Across the material that follows, tally each line in which "receiver" occurs, and state the total alone.

- Given entries:
*** Block opens ***

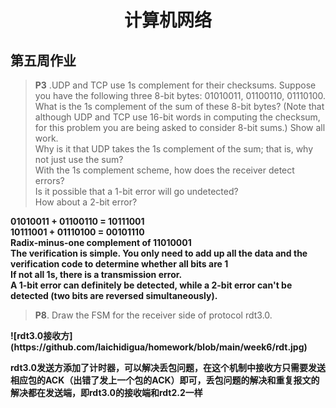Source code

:# <center> 计算机网络 </center> #
## 第五周作业 ##



>  <strong>P3</strong> .UDP and TCP use 1s complement for their checksums. Suppose you have 
the following three 8-bit bytes: 01010011, 01100110, 01110100. <br>What is the 
1s complement of the sum of these 8-bit bytes? (Note that although UDP and 
TCP use 16-bit words in computing the checksum, for this problem you are 
being asked to consider 8-bit sums.) Show all work. <br>Why is it that UDP takes 
the 1s complement of the sum; that is, why not just use the sum? <br>With the 1s 
complement scheme, how does the receiver detect errors?<br> Is it possible that a 
1-bit error will go undetected? <br>How about a 2-bit error?

<strong>
01010011 + 01100110 = 10111001<br>
10111001 + 01110100 = 00101110<br>
Radix-minus-one complement of 11010001<br>
The verification is simple. You only need to add up all the data and the verification code to determine whether all bits are 1<br>
If not all 1s, there is a transmission error.<br>
A 1-bit error can definitely be detected, while a 2-bit error can't be detected (two bits are reversed simultaneously).
</strong>

><strong>P8</strong>. Draw the FSM for the receiver side of protocol rdt3.0.

<strong>
![rdt3.0接收方](https://github.com/laichidigua/homework/blob/main/week6/rdt.jpg)

rdt3.0发送方添加了计时器，可以解决丢包问题，在这个机制中接收方只需要发送相应包的ACK（出错了发上一个包的ACK）即可，丢包问题的解决和重复报文的解决都在发送端，即rdt3.0的接收端和rdt2.2一样
</strong>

*** Block closes ***

- Exercise output: 2